Work required:
Search the data for "from". Return each matching line.

━━━━━━━━━━

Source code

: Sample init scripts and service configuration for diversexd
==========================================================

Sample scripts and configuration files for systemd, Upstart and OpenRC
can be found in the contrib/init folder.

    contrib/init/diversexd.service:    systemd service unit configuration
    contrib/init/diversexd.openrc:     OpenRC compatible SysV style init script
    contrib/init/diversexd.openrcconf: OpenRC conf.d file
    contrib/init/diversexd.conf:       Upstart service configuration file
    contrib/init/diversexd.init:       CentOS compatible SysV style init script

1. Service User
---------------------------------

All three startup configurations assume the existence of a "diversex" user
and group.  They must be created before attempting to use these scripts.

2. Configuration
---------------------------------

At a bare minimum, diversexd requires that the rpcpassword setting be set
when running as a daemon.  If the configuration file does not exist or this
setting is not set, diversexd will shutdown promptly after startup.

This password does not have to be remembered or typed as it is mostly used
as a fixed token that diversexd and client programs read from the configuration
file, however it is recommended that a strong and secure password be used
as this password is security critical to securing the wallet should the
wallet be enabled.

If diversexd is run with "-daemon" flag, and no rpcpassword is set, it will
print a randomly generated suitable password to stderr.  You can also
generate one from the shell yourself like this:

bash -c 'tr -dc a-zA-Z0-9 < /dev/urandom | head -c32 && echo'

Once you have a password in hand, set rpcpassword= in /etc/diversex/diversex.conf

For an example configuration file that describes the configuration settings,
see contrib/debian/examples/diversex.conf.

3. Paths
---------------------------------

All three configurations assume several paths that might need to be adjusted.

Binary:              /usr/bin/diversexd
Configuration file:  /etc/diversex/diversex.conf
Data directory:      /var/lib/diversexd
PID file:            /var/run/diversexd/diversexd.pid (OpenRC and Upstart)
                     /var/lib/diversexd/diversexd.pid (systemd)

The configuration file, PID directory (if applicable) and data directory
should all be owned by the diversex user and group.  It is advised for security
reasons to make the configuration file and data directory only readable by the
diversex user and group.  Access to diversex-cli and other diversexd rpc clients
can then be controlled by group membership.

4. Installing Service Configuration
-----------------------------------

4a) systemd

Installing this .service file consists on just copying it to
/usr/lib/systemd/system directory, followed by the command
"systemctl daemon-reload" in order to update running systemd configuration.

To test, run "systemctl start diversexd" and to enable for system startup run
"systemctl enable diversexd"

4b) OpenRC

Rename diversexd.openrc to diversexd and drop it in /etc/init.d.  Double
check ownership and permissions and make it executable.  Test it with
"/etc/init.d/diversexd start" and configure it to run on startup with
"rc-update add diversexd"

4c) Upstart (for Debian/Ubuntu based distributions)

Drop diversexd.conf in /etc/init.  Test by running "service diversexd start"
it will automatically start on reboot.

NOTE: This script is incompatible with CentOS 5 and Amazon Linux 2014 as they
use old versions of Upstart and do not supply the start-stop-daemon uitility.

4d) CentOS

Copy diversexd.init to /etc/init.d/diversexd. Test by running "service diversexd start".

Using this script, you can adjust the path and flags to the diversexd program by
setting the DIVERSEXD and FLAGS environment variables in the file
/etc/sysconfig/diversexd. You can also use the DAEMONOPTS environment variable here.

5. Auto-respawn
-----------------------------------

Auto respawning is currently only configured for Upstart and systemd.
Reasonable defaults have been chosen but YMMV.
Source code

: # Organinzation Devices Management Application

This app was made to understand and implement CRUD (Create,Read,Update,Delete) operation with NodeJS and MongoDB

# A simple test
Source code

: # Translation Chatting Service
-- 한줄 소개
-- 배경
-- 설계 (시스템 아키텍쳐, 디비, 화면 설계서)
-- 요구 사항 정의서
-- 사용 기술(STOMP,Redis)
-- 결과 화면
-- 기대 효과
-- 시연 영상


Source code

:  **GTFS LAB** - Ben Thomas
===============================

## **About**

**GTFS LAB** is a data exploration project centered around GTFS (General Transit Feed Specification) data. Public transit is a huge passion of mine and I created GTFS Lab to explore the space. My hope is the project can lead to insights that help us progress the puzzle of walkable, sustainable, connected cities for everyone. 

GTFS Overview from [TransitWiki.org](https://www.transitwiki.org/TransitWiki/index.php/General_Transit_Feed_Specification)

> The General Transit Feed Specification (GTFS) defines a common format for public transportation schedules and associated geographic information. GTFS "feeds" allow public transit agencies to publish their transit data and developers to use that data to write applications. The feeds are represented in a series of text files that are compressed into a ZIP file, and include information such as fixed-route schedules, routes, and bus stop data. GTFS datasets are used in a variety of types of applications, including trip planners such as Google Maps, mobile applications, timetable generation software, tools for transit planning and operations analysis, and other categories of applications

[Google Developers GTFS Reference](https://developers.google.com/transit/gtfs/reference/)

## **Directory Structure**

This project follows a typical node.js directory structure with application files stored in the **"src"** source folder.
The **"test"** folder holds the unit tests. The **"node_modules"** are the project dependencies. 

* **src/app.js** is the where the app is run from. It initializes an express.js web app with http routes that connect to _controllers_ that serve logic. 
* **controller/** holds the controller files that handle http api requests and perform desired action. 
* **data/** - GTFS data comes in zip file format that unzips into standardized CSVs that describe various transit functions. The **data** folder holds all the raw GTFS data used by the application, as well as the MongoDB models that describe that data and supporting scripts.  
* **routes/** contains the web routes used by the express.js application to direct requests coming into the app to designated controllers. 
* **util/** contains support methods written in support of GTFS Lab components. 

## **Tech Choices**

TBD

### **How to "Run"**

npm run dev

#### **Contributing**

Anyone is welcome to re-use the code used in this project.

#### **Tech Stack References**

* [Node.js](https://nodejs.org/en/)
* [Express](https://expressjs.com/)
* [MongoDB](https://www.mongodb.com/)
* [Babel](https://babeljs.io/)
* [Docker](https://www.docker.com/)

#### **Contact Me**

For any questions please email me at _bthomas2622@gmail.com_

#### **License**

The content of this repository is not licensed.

━━━━━━━━━━

Exercise output:
as a fixed token that diversexd and client programs read from the configuration
generate one from the shell yourself like this:
GTFS Overview from [TransitWiki.org](https://www.transitwiki.org/TransitWiki/index.php/General_Transit_Feed_Specification)
* **src/app.js** is the where the app is run from. It initializes an express.js web app with http routes that connect to _controllers_ that serve logic. 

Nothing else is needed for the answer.